Material for the task:
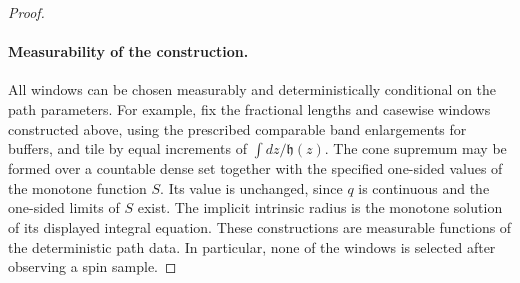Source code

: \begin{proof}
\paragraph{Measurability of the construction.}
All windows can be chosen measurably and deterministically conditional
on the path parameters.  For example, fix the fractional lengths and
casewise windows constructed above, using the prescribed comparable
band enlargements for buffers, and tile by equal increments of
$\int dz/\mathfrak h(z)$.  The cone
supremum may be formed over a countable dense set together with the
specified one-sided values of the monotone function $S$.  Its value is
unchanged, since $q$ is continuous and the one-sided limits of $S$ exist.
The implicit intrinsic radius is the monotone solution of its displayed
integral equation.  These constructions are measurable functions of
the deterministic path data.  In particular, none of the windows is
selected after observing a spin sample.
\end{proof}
--
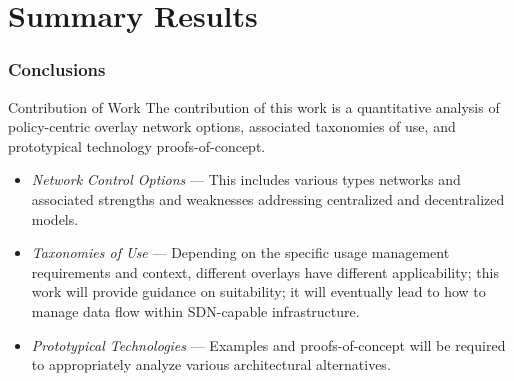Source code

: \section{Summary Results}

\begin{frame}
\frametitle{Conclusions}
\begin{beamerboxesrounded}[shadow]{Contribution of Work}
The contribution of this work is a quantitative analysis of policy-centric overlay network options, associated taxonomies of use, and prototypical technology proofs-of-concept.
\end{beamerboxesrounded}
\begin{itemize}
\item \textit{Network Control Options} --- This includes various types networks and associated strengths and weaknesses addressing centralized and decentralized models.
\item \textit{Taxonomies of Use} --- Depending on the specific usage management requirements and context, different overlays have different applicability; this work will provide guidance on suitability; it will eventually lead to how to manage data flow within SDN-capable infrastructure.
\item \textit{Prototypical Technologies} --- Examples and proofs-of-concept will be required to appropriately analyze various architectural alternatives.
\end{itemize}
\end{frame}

Required work: Determine how many lines in the listing above contain the word "sided". Provide that figure only.

Response area: 2